Il fatto è che la scuola può organizzarsi così: sentito il dirigente scolastico, gli stessi genitori si rendono conto che l’istituto si muove nella piena legalità secondo quanto stabiliscono le stesse linee guida del Ministero dell’Istruzione.

“Il dirigente ha poi dichiarato di aver preso atto di quanto deciso dai professori e che si prevedono dei corsi di recupero da effettuare in presenza, appena possibile” continuano i genitori.
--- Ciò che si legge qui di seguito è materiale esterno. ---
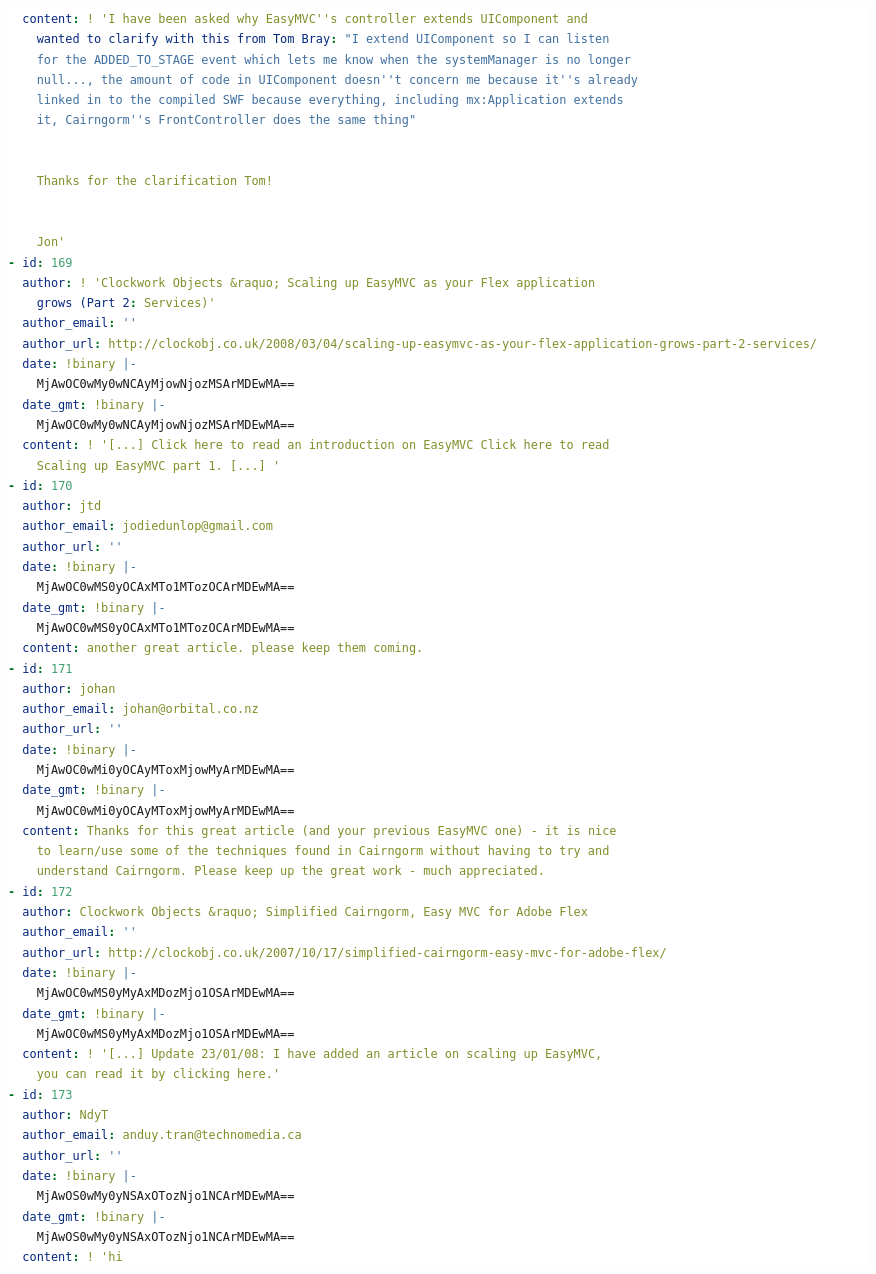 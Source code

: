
 ```yaml
  content: ! 'I have been asked why EasyMVC''s controller extends UIComponent and
    wanted to clarify with this from Tom Bray: "I extend UIComponent so I can listen
    for the ADDED_TO_STAGE event which lets me know when the systemManager is no longer
    null..., the amount of code in UIComponent doesn''t concern me because it''s already
    linked in to the compiled SWF because everything, including mx:Application extends
    it, Cairngorm''s FrontController does the same thing"


    Thanks for the clarification Tom!


    Jon'
- id: 169
  author: ! 'Clockwork Objects &raquo; Scaling up EasyMVC as your Flex application
    grows (Part 2: Services)'
  author_email: ''
  author_url: http://clockobj.co.uk/2008/03/04/scaling-up-easymvc-as-your-flex-application-grows-part-2-services/
  date: !binary |-
    MjAwOC0wMy0wNCAyMjowNjozMSArMDEwMA==
  date_gmt: !binary |-
    MjAwOC0wMy0wNCAyMjowNjozMSArMDEwMA==
  content: ! '[...] Click here to read an introduction on EasyMVC Click here to read
    Scaling up EasyMVC part 1. [...] '
- id: 170
  author: jtd
  author_email: jodiedunlop@gmail.com
  author_url: ''
  date: !binary |-
    MjAwOC0wMS0yOCAxMTo1MTozOCArMDEwMA==
  date_gmt: !binary |-
    MjAwOC0wMS0yOCAxMTo1MTozOCArMDEwMA==
  content: another great article. please keep them coming.
- id: 171
  author: johan
  author_email: johan@orbital.co.nz
  author_url: ''
  date: !binary |-
    MjAwOC0wMi0yOCAyMToxMjowMyArMDEwMA==
  date_gmt: !binary |-
    MjAwOC0wMi0yOCAyMToxMjowMyArMDEwMA==
  content: Thanks for this great article (and your previous EasyMVC one) - it is nice
    to learn/use some of the techniques found in Cairngorm without having to try and
    understand Cairngorm. Please keep up the great work - much appreciated.
- id: 172
  author: Clockwork Objects &raquo; Simplified Cairngorm, Easy MVC for Adobe Flex
  author_email: ''
  author_url: http://clockobj.co.uk/2007/10/17/simplified-cairngorm-easy-mvc-for-adobe-flex/
  date: !binary |-
    MjAwOC0wMS0yMyAxMDozMjo1OSArMDEwMA==
  date_gmt: !binary |-
    MjAwOC0wMS0yMyAxMDozMjo1OSArMDEwMA==
  content: ! '[...] Update 23/01/08: I have added an article on scaling up EasyMVC,
    you can read it by clicking here.'
- id: 173
  author: NdyT
  author_email: anduy.tran@technomedia.ca
  author_url: ''
  date: !binary |-
    MjAwOS0wMy0yNSAxOTozNjo1NCArMDEwMA==
  date_gmt: !binary |-
    MjAwOS0wMy0yNSAxOTozNjo1NCArMDEwMA==
  content: ! 'hi
```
Anche se sembra esserci una speranza per la riapertura delle scuole in zona rossa dopo le vacanze pasquali, come dichiarato dal premier Draghi nelle ultime ore, rimane il dubbio alle famiglie su quando si potranno recuperare in presenza tutte le ore perse in queste settimane e come faranno i ragazzi già impegnati dalle 8 alle 13,30 a seguire ulteriori corsi al pomeriggio.
“Le altre scuole fanno 30 o più ore settimanali in Dad, la nostra meno di 20. Perchè queste disparità di insegnamento e perchè gli alunni e alunne devono essere lasciati indietro rispetto ai loro coetanei astigiani?” concludono i genitori.

In altre realtà della città la situazione risulta alquanto diversa, in cui viene garantito l’orario completo affiancando le attività sincrone in DAD per 45 minuti ad attività asincrone per 15 minuti, così da aver modo di far disconnettere i ragazzi dal video e dar loro un’attività da svolgere in autonomia. Si tratta di una possibilità prevista dalla stessa circolare del Miur, che ha come obiettivo quello di garantire agli insegnanti un feed-back della lezione.

Non solo. Ci sono scuole in cui è garantita la didattica in presenza non solo degli alunni con disabilità e Bisogni Educativi Speciali (BES) – secondo quanto specificato dal DPCM del 2 marzo-, ma anche ad altri compagni per costituire piccoli gruppi a rotazione per favorire il principio dell’inclusione. Si tratta di una nota integrativa dello stesso Miur datata 12 marzo che recita: “Dove ricorrano le condizioni per la frequenza, anche in zona rossa, da parte di studentesse e studenti con bisogni educativi speciali e con disabilità, le scuole, con l’obiettivo di rendere effettivo il principio di inclusione valuteranno di coinvolgere nelle attività in presenza anche altri alunni appartenenti alla stessa sezione o gruppo classe – secondo metodi e strumenti autonomamente stabiliti e che ne consentano la completa rotazione in un tempo definito – con i quali gli studenti BES possano continuare a sperimentare l’adeguata relazione nel gruppo dei pari, in costante rapporto educativo con il personale docente e non docente presente a scuola”.

Anche in questo caso, l’organizzazione delle attività in presenza è demandata alla sensibilità delle scuole stesse, perché il passo dall’offrire una possibilità di didattica integrata ed inclusiva a “ghettizzazione” è davvero breve.